Retrato múltiple de Mansilla

Retrato múltiple de Mansilla

[Página 203]

No es el propósito de Comandante del 12o. de Línea describir la batalla sino de contar la historia del soldado bávaro Amespil. Hubiera, sí, podido decir, con respecto a su herida, que le había alcanzado un casco de metralla en un hombro. Y acaso no nos lo diga ahora porque en otra ocasión ya lo ha contado204.

No hay en esta causerie ningún juicio sobre si la guerra es justa o no es justa. Era la ocasión de señalar, aunque muy de pasada, quienes fueron los responsables del pavoroso desastre. Esta ocasión no la hubiera desaprovechado un Andrade, un Guido y Spano.

Siempre que Mansilla evoca la guerra del Paraguay se atiene a hablar de su propio bando, rara vez se ocupa del enemigo de entonces. Pudo haber comentado, por ejemplo, el arrojo de aquellos soldados paraguayos que según relata en «La emboscada», le robaron un centinela el catamarqueño Ahumada. Pero en el relato no hay ni alusión a la calidad heroica del «robo». Nos dice simplemente: «Los paraguayos habían venido por el estero, con el agua hasta las narices; se habían quedado quietos aguaitando frente a uno de mis hombres, y, saliendo de improviso... se lo habían materialmente robado, huyendo a la otra banda del estero, donde sin más que pasar, estaban salvos»205.

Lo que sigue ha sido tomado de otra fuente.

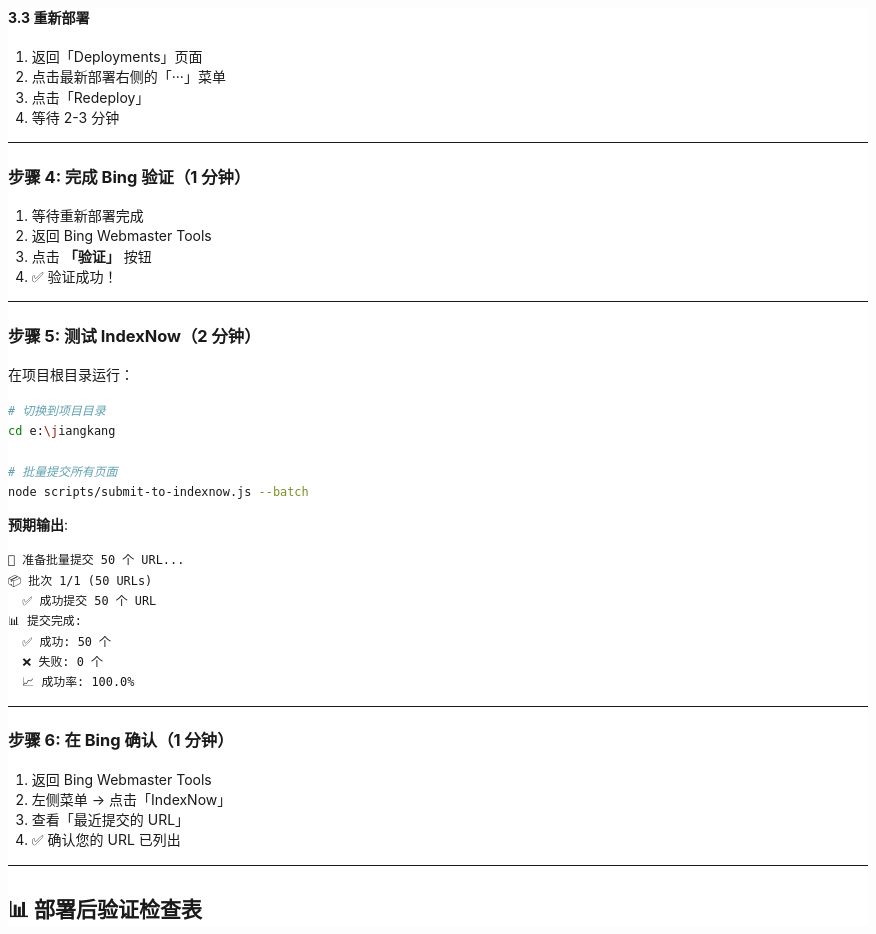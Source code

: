 #### 3.3 重新部署

1. 返回「Deployments」页面
2. 点击最新部署右侧的「···」菜单
3. 点击「Redeploy」
4. 等待 2-3 分钟

---

### **步骤 4: 完成 Bing 验证（1 分钟）**

1. 等待重新部署完成
2. 返回 Bing Webmaster Tools
3. 点击 **「验证」** 按钮
4. ✅ 验证成功！

---

### **步骤 5: 测试 IndexNow（2 分钟）**

在项目根目录运行：

```bash
# 切换到项目目录
cd e:\jiangkang

# 批量提交所有页面
node scripts/submit-to-indexnow.js --batch
```

**预期输出**:
```
🚀 准备批量提交 50 个 URL...
📦 批次 1/1 (50 URLs)
  ✅ 成功提交 50 个 URL
📊 提交完成:
  ✅ 成功: 50 个
  ❌ 失败: 0 个
  📈 成功率: 100.0%
```

---

### **步骤 6: 在 Bing 确认（1 分钟）**

1. 返回 Bing Webmaster Tools
2. 左侧菜单 → 点击「IndexNow」
3. 查看「最近提交的 URL」
4. ✅ 确认您的 URL 已列出

---

## 📊 部署后验证检查表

El episodio del robo del centinela catamarqueño suscita en Mansilla un plan de revancha. Decide entonces preparar una trampa y al pie de un árbol hace colocar una mina. A la noche, vienen los paraguayos y se acercan a la mina. Entre ellos avanza un perro que olfatea el contorno. Un cuarto de carne, que pendía de un hilo servía de cebo. Los paraguayos en aquellos días estaban «famélicos». El hilo, al ser tirado para hurtar la carne, había de hacer estallar la mina. Pero la mina no estalla por haberse mojado durante el tiempo en que estuvo cargada en espera del enemigo. Suena un disparo de fusil y luego suenan otros muchos. Los paraguayos huyen veloces, y la revancha fracasa.

«No hay más que un muerto -dice Mansilla-. El muerto es el perro»206.

Los grandes hechos de armas en que ha participado no inspiran descripciones o comentarios de conjunto, por muy memorables y luctuosas que aquellas jornadas hayan sido. Mansilla nos explica este raro silencio con estas palabras: «Yo no me ocupo sino de bagatelas y de quimeras y de monadas... porque es bueno que haya de todo en las conversaciones»207.

Pero si en las causeries sólo hay bagatelas, quimeras y monadas, faltan en ellas cosas muy importantes y, por consiguiente, mal puede   —205→   «haber de todo», como parece desear Mansilla, en sus conversaciones...

¡Cómo hubieran ganado en valor literario y documental las páginas de Entre-nos si su autor hubiese dosificado sabiamente las cosas serias y las bagatelas! Especialmente en lo que mira a esa guerra, «esa gran guerra» como él mismo dice, en que hubo «batallas más grandes que algunas de las que libró el mismo Napoleón», guerra en que sucumbió «más de medio millón de hombres». Negándose a hablar «más en serio», Mansilla se pregunta: «Yo, ¿a qué me voy a meter en semejantes honduras». Tomo III-258, 259.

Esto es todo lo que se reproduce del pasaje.